*** GIVEN INFORMATION Section Begins ***

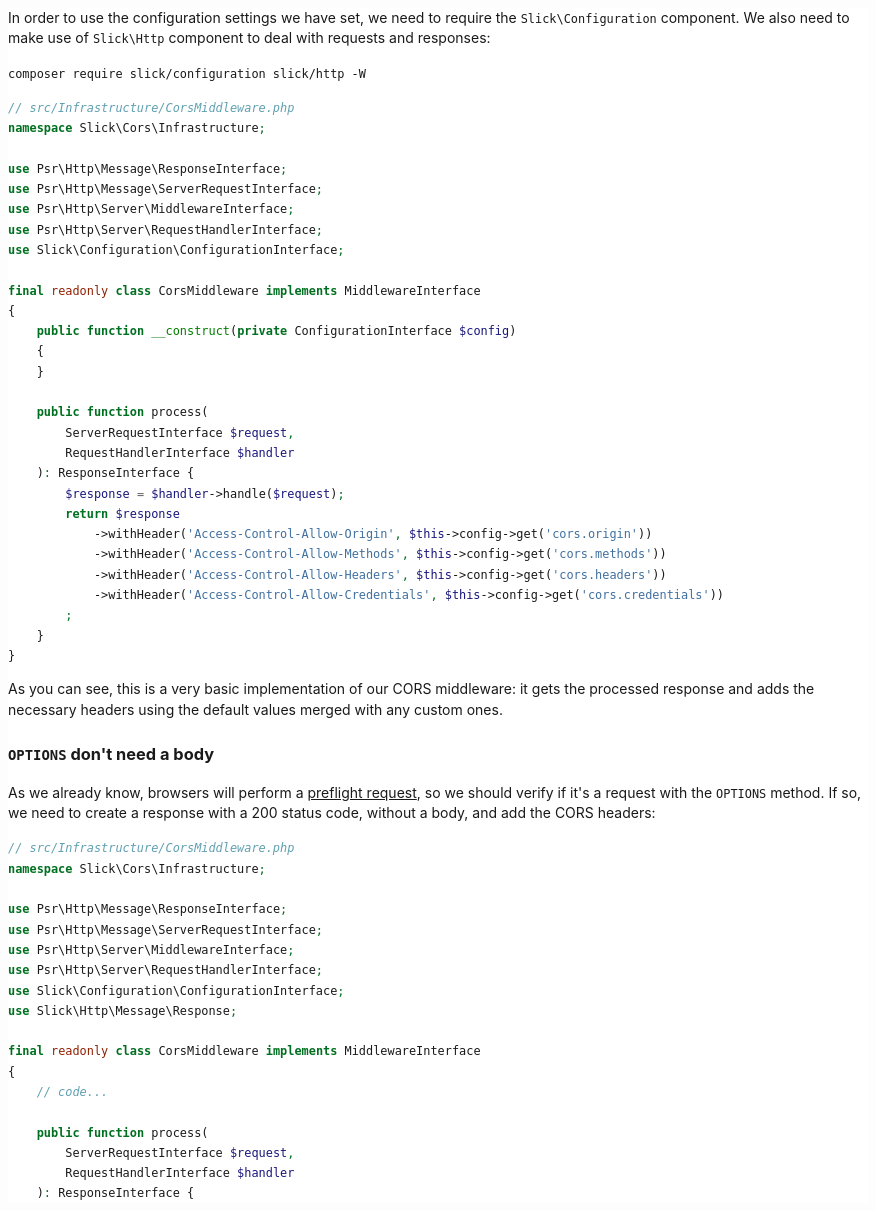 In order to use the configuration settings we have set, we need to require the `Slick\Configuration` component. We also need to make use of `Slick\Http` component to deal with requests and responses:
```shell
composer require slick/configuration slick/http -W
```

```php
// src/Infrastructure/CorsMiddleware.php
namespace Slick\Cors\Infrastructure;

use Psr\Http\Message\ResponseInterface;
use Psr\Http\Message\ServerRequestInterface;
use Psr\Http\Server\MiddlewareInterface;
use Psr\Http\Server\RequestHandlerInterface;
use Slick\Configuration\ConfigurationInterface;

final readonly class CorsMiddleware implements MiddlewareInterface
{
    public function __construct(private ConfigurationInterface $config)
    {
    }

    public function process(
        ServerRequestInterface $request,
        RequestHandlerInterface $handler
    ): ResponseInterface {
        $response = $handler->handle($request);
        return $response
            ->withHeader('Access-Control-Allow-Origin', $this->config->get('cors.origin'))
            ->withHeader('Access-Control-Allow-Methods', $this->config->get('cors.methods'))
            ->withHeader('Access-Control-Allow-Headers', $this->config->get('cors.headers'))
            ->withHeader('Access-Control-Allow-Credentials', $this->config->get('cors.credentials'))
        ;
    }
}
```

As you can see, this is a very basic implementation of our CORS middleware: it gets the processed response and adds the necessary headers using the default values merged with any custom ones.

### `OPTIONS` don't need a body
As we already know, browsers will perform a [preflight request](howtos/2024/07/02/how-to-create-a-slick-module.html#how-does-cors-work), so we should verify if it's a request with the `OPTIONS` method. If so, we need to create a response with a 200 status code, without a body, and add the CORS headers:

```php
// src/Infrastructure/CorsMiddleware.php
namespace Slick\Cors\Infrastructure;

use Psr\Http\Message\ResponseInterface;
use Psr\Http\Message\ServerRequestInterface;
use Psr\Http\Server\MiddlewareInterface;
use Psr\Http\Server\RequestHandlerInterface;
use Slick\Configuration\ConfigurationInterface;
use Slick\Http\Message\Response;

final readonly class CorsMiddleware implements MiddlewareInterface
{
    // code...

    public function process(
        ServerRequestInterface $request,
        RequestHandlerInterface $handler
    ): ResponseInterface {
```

*** GIVEN INFORMATION Section Ends ***
*** GIVEN INFORMATION Section Begins ***

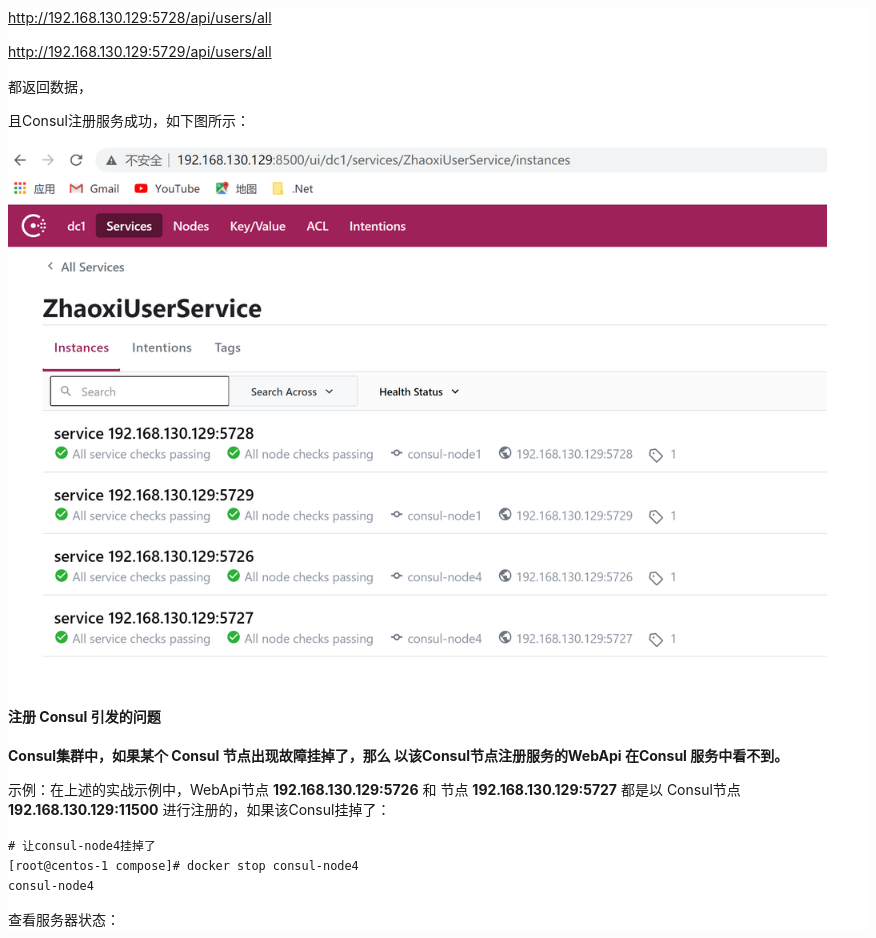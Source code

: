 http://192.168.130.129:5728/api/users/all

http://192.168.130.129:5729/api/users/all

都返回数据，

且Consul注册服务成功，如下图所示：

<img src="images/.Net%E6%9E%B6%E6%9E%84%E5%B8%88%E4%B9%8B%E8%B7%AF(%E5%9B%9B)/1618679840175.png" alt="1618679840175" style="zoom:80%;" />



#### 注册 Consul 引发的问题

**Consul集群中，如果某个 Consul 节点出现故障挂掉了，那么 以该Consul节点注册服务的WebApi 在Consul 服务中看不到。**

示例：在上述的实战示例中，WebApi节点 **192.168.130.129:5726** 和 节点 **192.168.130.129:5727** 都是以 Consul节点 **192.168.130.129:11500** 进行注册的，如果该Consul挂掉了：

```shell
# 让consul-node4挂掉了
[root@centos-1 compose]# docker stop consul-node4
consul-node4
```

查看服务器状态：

*** GIVEN INFORMATION Section Ends ***
*** GIVEN INFORMATION Section Begins ***

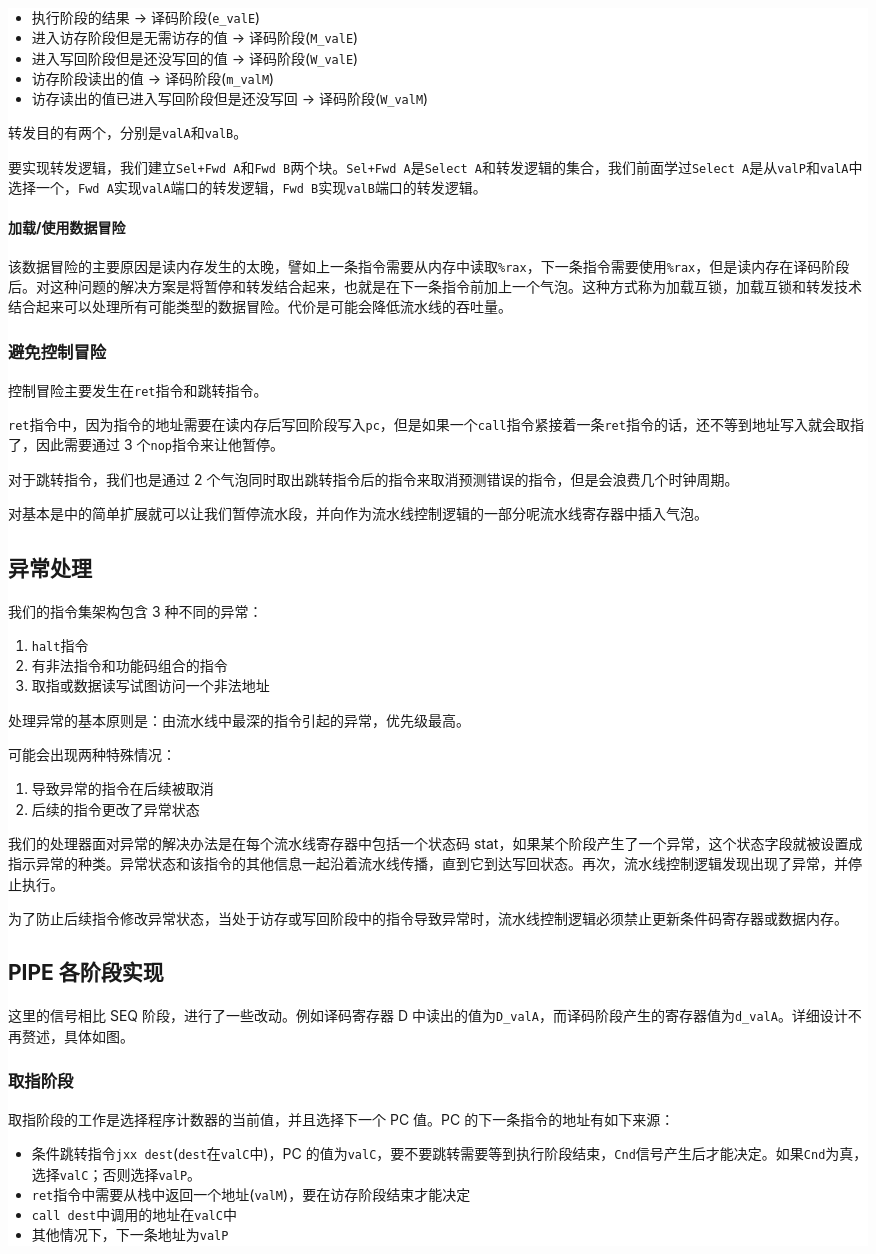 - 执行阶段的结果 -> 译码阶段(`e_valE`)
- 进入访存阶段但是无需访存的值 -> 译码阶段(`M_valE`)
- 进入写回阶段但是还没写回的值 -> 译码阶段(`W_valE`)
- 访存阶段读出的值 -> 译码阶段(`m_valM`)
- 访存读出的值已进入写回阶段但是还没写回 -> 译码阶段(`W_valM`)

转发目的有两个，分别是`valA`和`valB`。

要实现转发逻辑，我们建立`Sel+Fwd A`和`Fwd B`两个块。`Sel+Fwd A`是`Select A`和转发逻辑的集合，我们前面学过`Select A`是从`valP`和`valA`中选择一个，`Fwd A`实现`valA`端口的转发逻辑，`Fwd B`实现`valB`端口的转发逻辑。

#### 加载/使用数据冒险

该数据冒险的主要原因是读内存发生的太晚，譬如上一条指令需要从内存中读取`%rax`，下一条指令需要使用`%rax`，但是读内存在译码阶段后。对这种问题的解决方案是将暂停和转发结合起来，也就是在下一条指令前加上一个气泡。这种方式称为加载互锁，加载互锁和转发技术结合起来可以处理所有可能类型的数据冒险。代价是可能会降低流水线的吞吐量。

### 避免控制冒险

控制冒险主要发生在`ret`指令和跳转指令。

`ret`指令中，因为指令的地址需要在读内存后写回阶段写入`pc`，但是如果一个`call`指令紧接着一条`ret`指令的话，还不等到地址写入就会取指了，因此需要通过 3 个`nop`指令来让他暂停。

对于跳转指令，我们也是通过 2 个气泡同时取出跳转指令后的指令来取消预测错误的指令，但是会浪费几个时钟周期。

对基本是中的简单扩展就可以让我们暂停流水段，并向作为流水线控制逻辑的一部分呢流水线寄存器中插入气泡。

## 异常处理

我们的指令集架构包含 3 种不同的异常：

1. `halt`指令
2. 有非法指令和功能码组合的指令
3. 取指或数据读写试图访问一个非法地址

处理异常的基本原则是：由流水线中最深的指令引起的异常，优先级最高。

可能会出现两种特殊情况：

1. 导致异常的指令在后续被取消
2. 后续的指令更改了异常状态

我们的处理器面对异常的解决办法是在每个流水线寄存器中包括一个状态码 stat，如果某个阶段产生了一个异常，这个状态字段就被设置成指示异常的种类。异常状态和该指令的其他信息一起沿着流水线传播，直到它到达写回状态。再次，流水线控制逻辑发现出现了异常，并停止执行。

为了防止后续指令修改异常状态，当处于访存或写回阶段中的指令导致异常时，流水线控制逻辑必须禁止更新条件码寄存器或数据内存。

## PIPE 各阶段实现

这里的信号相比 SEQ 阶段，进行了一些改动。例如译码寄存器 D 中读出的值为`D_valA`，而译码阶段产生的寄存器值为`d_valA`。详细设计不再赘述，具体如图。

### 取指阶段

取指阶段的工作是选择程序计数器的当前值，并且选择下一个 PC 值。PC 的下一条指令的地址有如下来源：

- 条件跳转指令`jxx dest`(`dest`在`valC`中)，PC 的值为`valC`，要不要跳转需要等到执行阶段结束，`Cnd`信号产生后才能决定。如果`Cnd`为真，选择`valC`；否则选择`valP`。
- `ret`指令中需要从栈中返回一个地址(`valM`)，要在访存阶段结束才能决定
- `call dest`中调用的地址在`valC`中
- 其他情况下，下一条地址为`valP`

*** GIVEN INFORMATION Section Ends ***

§ WORK ITEM:
In the entries above, find each line containing the string "valC" and copy it.

§ SOLUTION FOR THIS PROBLEM:
- 条件跳转指令`jxx dest`(`dest`在`valC`中)，PC 的值为`valC`，要不要跳转需要等到执行阶段结束，`Cnd`信号产生后才能决定。如果`Cnd`为真，选择`valC`；否则选择`valP`。
- `call dest`中调用的地址在`valC`中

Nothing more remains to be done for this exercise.